In light of all this, I'm guessing that Roundup® residues in conventional US store-bought bread is the reason I can't eat it. The real kicker for this idea came while visiting Switzerland. Within a day or two of being in the country, with no real change in diet (still plenty of good cheese, fresh veggies, fresh bread, and local wine-- just like while in France), my stomach bloated up like I was stuffing myself with white sandwich bread from the States. Come to find out, Switzerland is more GMO and Roundup® friendly than most countries in Europe. When we left Switzerland, I almost immediately began to feel better.

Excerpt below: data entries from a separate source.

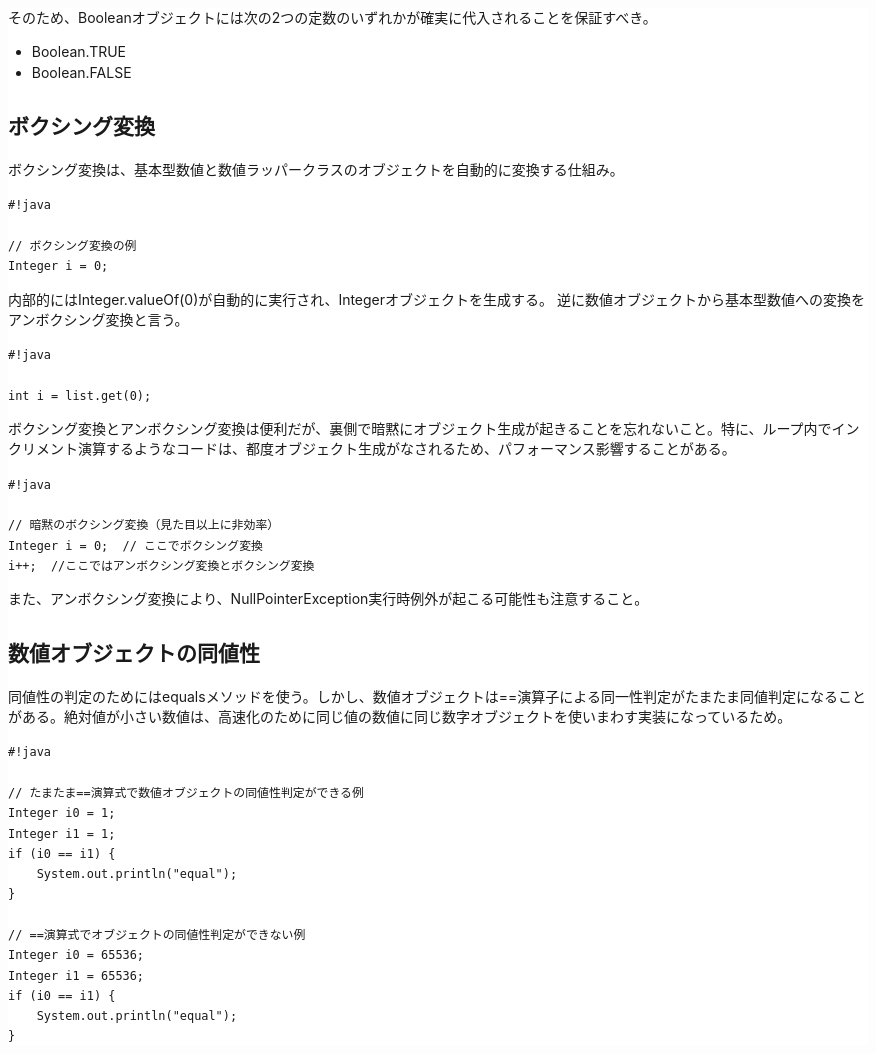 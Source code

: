 そのため、Booleanオブジェクトには次の2つの定数のいずれかが確実に代入されることを保証すべき。

* Boolean.TRUE
* Boolean.FALSE

## ボクシング変換

ボクシング変換は、基本型数値と数値ラッパークラスのオブジェクトを自動的に変換する仕組み。

```
#!java

// ボクシング変換の例
Integer i = 0;
```

内部的にはInteger.valueOf(0)が自動的に実行され、Integerオブジェクトを生成する。
逆に数値オブジェクトから基本型数値への変換をアンボクシング変換と言う。

```
#!java

int i = list.get(0);
```

ボクシング変換とアンボクシング変換は便利だが、裏側で暗黙にオブジェクト生成が起きることを忘れないこと。特に、ループ内でインクリメント演算するようなコードは、都度オブジェクト生成がなされるため、パフォーマンス影響することがある。

```
#!java

// 暗黙のボクシング変換（見た目以上に非効率）
Integer i = 0;  // ここでボクシング変換
i++;  //ここではアンボクシング変換とボクシング変換
```

また、アンボクシング変換により、NullPointerException実行時例外が起こる可能性も注意すること。

## 数値オブジェクトの同値性

同値性の判定のためにはequalsメソッドを使う。しかし、数値オブジェクトは==演算子による同一性判定がたまたま同値判定になることがある。絶対値が小さい数値は、高速化のために同じ値の数値に同じ数字オブジェクトを使いまわす実装になっているため。

```
#!java

// たまたま==演算式で数値オブジェクトの同値性判定ができる例
Integer i0 = 1;
Integer i1 = 1;
if (i0 == i1) {
    System.out.println("equal");
}

// ==演算式でオブジェクトの同値性判定ができない例
Integer i0 = 65536;
Integer i1 = 65536;
if (i0 == i1) {
    System.out.println("equal");
}
```
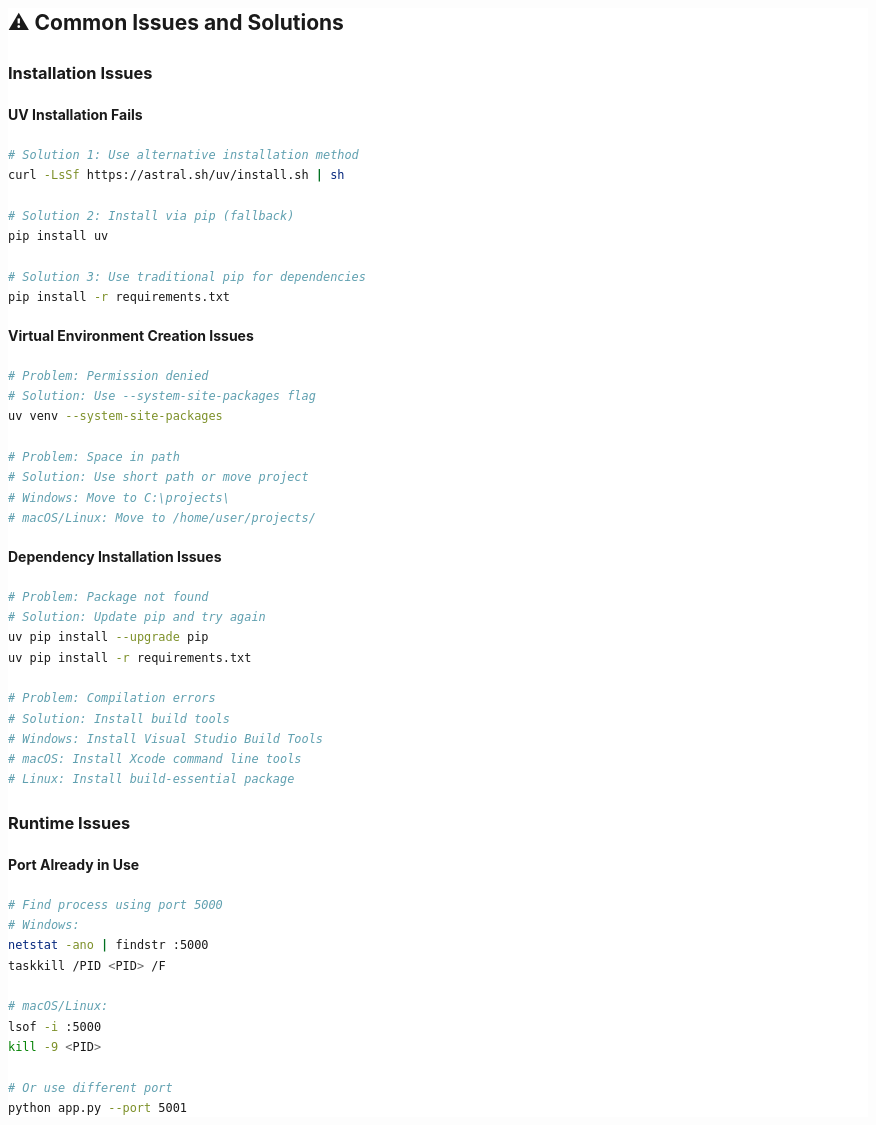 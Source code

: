 ## ⚠️ Common Issues and Solutions

### Installation Issues

#### UV Installation Fails

```bash
# Solution 1: Use alternative installation method
curl -LsSf https://astral.sh/uv/install.sh | sh

# Solution 2: Install via pip (fallback)
pip install uv

# Solution 3: Use traditional pip for dependencies
pip install -r requirements.txt
```

#### Virtual Environment Creation Issues

```bash
# Problem: Permission denied
# Solution: Use --system-site-packages flag
uv venv --system-site-packages

# Problem: Space in path
# Solution: Use short path or move project
# Windows: Move to C:\projects\
# macOS/Linux: Move to /home/user/projects/
```

#### Dependency Installation Issues

```bash
# Problem: Package not found
# Solution: Update pip and try again
uv pip install --upgrade pip
uv pip install -r requirements.txt

# Problem: Compilation errors
# Solution: Install build tools
# Windows: Install Visual Studio Build Tools
# macOS: Install Xcode command line tools
# Linux: Install build-essential package
```

### Runtime Issues

#### Port Already in Use

```bash
# Find process using port 5000
# Windows:
netstat -ano | findstr :5000
taskkill /PID <PID> /F

# macOS/Linux:
lsof -i :5000
kill -9 <PID>

# Or use different port
python app.py --port 5001
```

So, here's my Food Gardening tip of the day: If you have weeds, before you reach for Roundup®,
watch my YouTube video about weeding:




Until next time y'all-- happy growing,
Nathan, MIO


Since the time of publishing, I've learned more from farming friends:
  • Roundup® is the original brand, but since the patent ran out over 10 years ago, there are other brands and seeds to match. Glyphosate, the broad spectrum chelator is the problem. The minerals that Glyphosate chelates (or "binds up") are essential for immune function in most or all life forms, not just weeds. 
  • When a farmer or other entity buys GMO seed, s/he must sign a contract that the seeds will not be used for scientific study. Thus, the meta-analysis of state-to-state comparisons is the only way to do studies on the effects of GMOs.